Поводом для публикуемого ниже письма оказалась книга «Рене Рильке[3]. Юность Райнера Мария Рильке», автором которой был зять поэта Карл Зибер.[4] Цветаева получила ее из рук одной из своих парижских приятельниц. Ознакомившись с книгой, Цветаева пришла в ужас. Содержание книги, ее стиль и тональность она восприняла как надругательство над великим поэтом, оскорбление его памяти и даже — «преступление против духа». Не сдерживая своих чувств и не слишком стесняясь в выражениях, Цветаева излила свое негодование в письме к Вундерли-Фолькарт.

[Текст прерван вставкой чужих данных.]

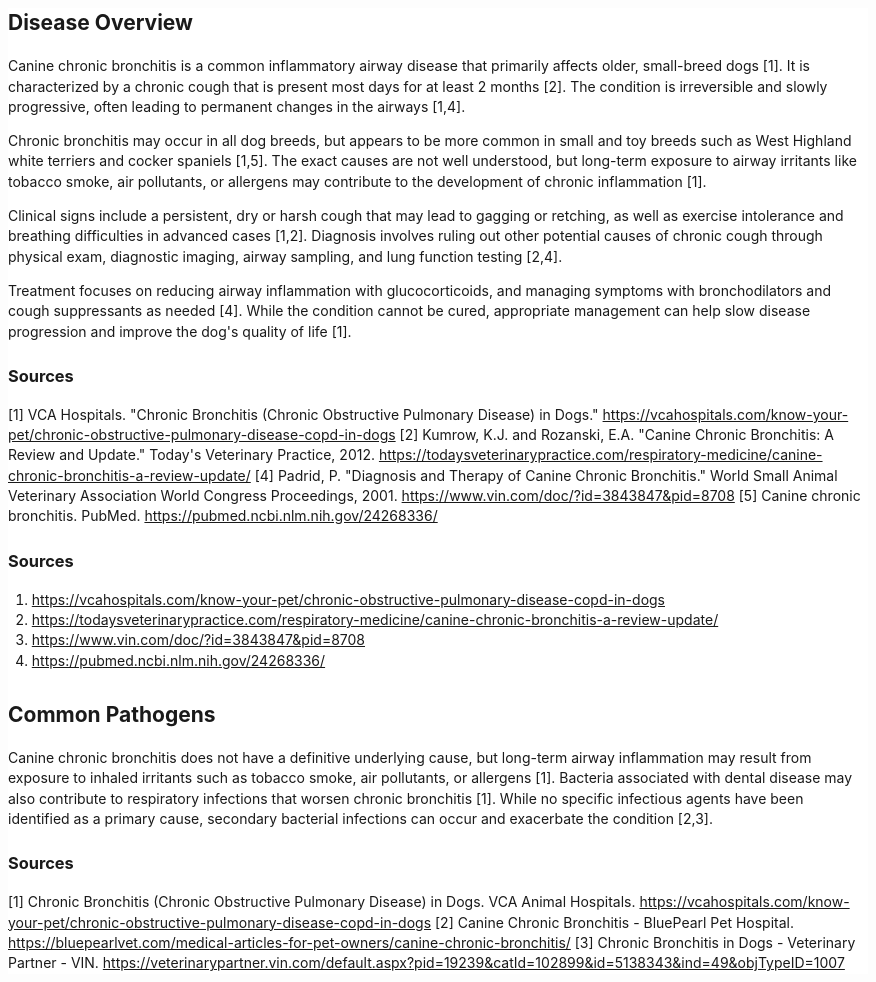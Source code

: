 ## Disease Overview

Canine chronic bronchitis is a common inflammatory airway disease that primarily affects older, small-breed dogs [1]. It is characterized by a chronic cough that is present most days for at least 2 months [2]. The condition is irreversible and slowly progressive, often leading to permanent changes in the airways [1,4].

Chronic bronchitis may occur in all dog breeds, but appears to be more common in small and toy breeds such as West Highland white terriers and cocker spaniels [1,5]. The exact causes are not well understood, but long-term exposure to airway irritants like tobacco smoke, air pollutants, or allergens may contribute to the development of chronic inflammation [1]. 

Clinical signs include a persistent, dry or harsh cough that may lead to gagging or retching, as well as exercise intolerance and breathing difficulties in advanced cases [1,2]. Diagnosis involves ruling out other potential causes of chronic cough through physical exam, diagnostic imaging, airway sampling, and lung function testing [2,4].

Treatment focuses on reducing airway inflammation with glucocorticoids, and managing symptoms with bronchodilators and cough suppressants as needed [4]. While the condition cannot be cured, appropriate management can help slow disease progression and improve the dog's quality of life [1].

### Sources
[1] VCA Hospitals. "Chronic Bronchitis (Chronic Obstructive Pulmonary Disease) in Dogs." https://vcahospitals.com/know-your-pet/chronic-obstructive-pulmonary-disease-copd-in-dogs
[2] Kumrow, K.J. and Rozanski, E.A. "Canine Chronic Bronchitis: A Review and Update." Today's Veterinary Practice, 2012. https://todaysveterinarypractice.com/respiratory-medicine/canine-chronic-bronchitis-a-review-update/
[4] Padrid, P. "Diagnosis and Therapy of Canine Chronic Bronchitis." World Small Animal Veterinary Association World Congress Proceedings, 2001. https://www.vin.com/doc/?id=3843847&pid=8708
[5] Canine chronic bronchitis. PubMed. https://pubmed.ncbi.nlm.nih.gov/24268336/

### Sources
1. https://vcahospitals.com/know-your-pet/chronic-obstructive-pulmonary-disease-copd-in-dogs
2. https://todaysveterinarypractice.com/respiratory-medicine/canine-chronic-bronchitis-a-review-update/
4. https://www.vin.com/doc/?id=3843847&pid=8708
5. https://pubmed.ncbi.nlm.nih.gov/24268336/

## Common Pathogens

Canine chronic bronchitis does not have a definitive underlying cause, but long-term airway inflammation may result from exposure to inhaled irritants such as tobacco smoke, air pollutants, or allergens [1]. Bacteria associated with dental disease may also contribute to respiratory infections that worsen chronic bronchitis [1]. While no specific infectious agents have been identified as a primary cause, secondary bacterial infections can occur and exacerbate the condition [2,3].

### Sources
[1] Chronic Bronchitis (Chronic Obstructive Pulmonary Disease) in Dogs. VCA Animal Hospitals. https://vcahospitals.com/know-your-pet/chronic-obstructive-pulmonary-disease-copd-in-dogs
[2] Canine Chronic Bronchitis - BluePearl Pet Hospital. https://bluepearlvet.com/medical-articles-for-pet-owners/canine-chronic-bronchitis/
[3] Chronic Bronchitis in Dogs - Veterinary Partner - VIN. https://veterinarypartner.vin.com/default.aspx?pid=19239&catId=102899&id=5138343&ind=49&objTypeID=1007

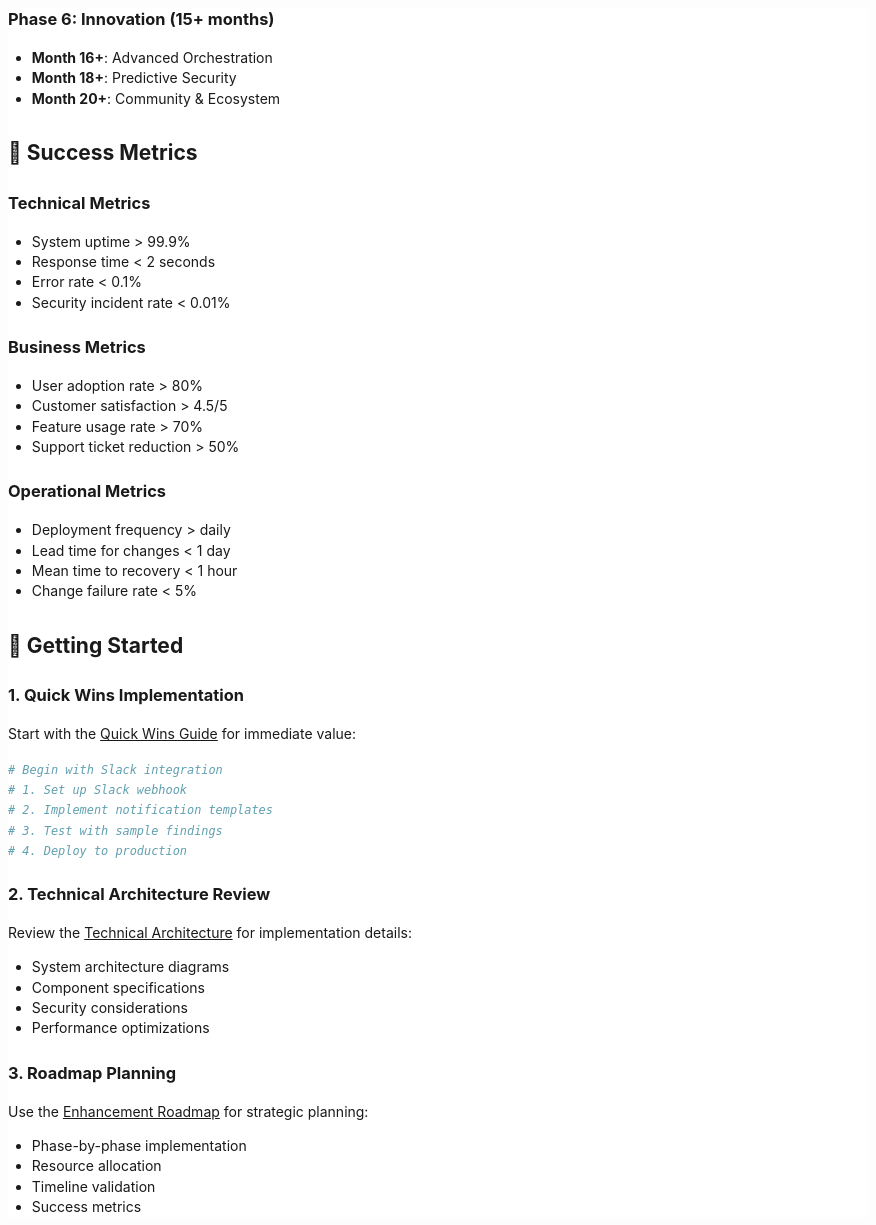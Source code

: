 ### **Phase 6: Innovation (15+ months)**
- **Month 16+**: Advanced Orchestration
- **Month 18+**: Predictive Security
- **Month 20+**: Community & Ecosystem

## 🎯 Success Metrics

### **Technical Metrics**
- System uptime > 99.9%
- Response time < 2 seconds
- Error rate < 0.1%
- Security incident rate < 0.01%

### **Business Metrics**
- User adoption rate > 80%
- Customer satisfaction > 4.5/5
- Feature usage rate > 70%
- Support ticket reduction > 50%

### **Operational Metrics**
- Deployment frequency > daily
- Lead time for changes < 1 day
- Mean time to recovery < 1 hour
- Change failure rate < 5%

## 🚀 Getting Started

### **1. Quick Wins Implementation**
Start with the [Quick Wins Guide](./QUICK_WINS_GUIDE.md) for immediate value:
```bash
# Begin with Slack integration
# 1. Set up Slack webhook
# 2. Implement notification templates
# 3. Test with sample findings
# 4. Deploy to production
```

### **2. Technical Architecture Review**
Review the [Technical Architecture](./TECHNICAL_ARCHITECTURE.md) for implementation details:
- System architecture diagrams
- Component specifications
- Security considerations
- Performance optimizations

### **3. Roadmap Planning**
Use the [Enhancement Roadmap](./ENHANCEMENT_ROADMAP.md) for strategic planning:
- Phase-by-phase implementation
- Resource allocation
- Timeline validation
- Success metrics
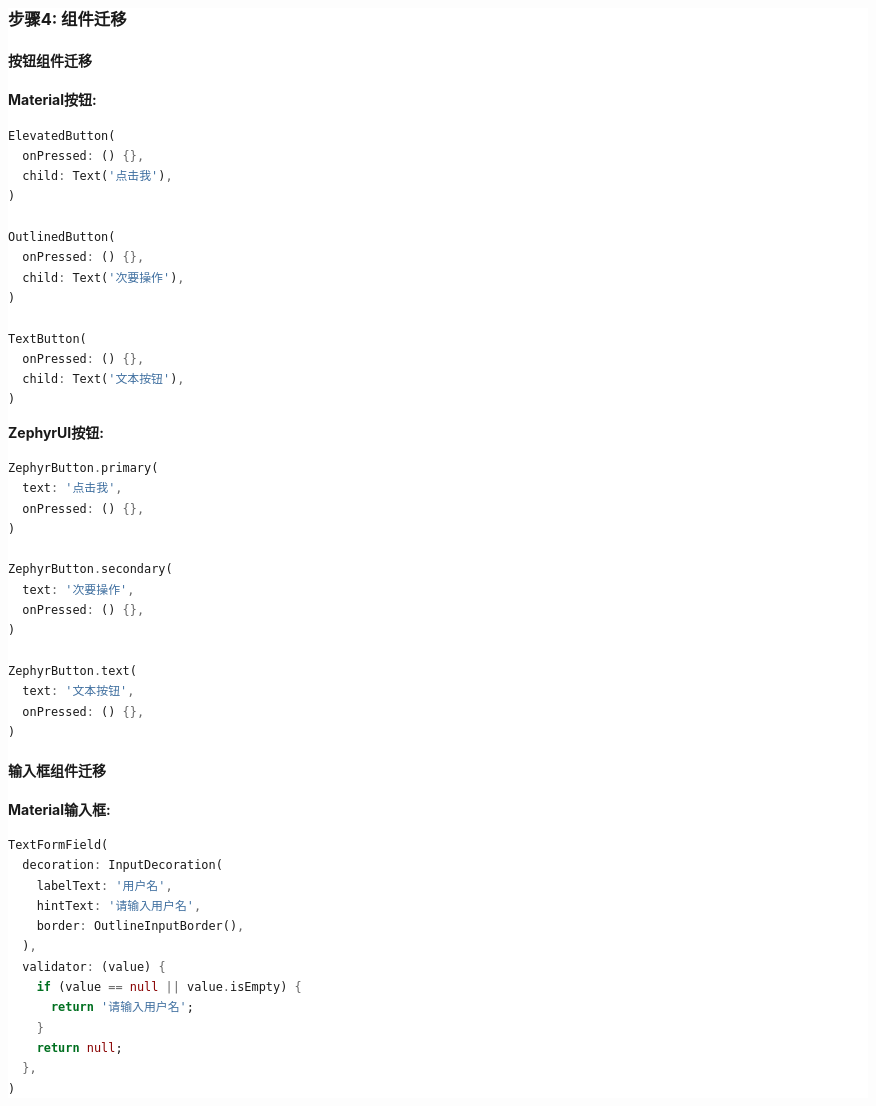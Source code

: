 ### 步骤4: 组件迁移

#### 按钮组件迁移

**Material按钮:**
```dart
ElevatedButton(
  onPressed: () {},
  child: Text('点击我'),
)

OutlinedButton(
  onPressed: () {},
  child: Text('次要操作'),
)

TextButton(
  onPressed: () {},
  child: Text('文本按钮'),
)
```

**ZephyrUI按钮:**
```dart
ZephyrButton.primary(
  text: '点击我',
  onPressed: () {},
)

ZephyrButton.secondary(
  text: '次要操作',
  onPressed: () {},
)

ZephyrButton.text(
  text: '文本按钮',
  onPressed: () {},
)
```

#### 输入框组件迁移

**Material输入框:**
```dart
TextFormField(
  decoration: InputDecoration(
    labelText: '用户名',
    hintText: '请输入用户名',
    border: OutlineInputBorder(),
  ),
  validator: (value) {
    if (value == null || value.isEmpty) {
      return '请输入用户名';
    }
    return null;
  },
)
```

Письмо это, особенно в ракурсе темы «Цветаева—Рильке», представляется в высшей степени содержательным, поэтому, получив осенью 1988 года копии всех писем Цветаевой к Н. Вундерли-Фолькарт, я начал готовить его к печати (для упомянутой выше книги в издательстве «Insel»). Однако на моем пути возникло препятствие, оказавшееся в тот момент неодолимым: публикации решительно воспротивилась Йозефа Байер (рожд. Зибер; 1927—2004), внучка поэта, дочь Карла Зибера и Рут Зибер-Рильке. Отвечая 12 июня 1991 года на мое письмо, в котором я просил сообщить биографические подробности о Карле Зибере, Йозефа Байер писала (по-немецки):
«Разумеется, меня заинтересовало, для чего Вам понадобились сведения о моем отце — ведь к теме „Рильке и Цветаева“ он не имеет прямого отношения. И тут я вспомнила о неистовом (wütend) письме Марины Цветаевой о моем отце и его книге. Трудно понять, как можно было столь превратно истолковать эту книгу. Может даже показаться, что Цветаева не прочитала ее полностью. <…> Если бы я стала писать все, что можно сказать по этому поводу, это завело бы нас чересчур далеко. Но я очень прошу Вас: прочитайте книгу „Рене Рильке“ еще раз и непредвзято — и Вам придется признать, что упреки Цветаевой в отношении моего отца совершенно необоснованны. Если Вы опубликуете это письмо, содержащее неоправданные нападки на моего отца, Вы нанесете нашей семье тяжелую обиду. Не потому что нужно что-то замалчивать или утаивать, а просто потому что это неверно (weil es einfach nicht stimmt)».[5]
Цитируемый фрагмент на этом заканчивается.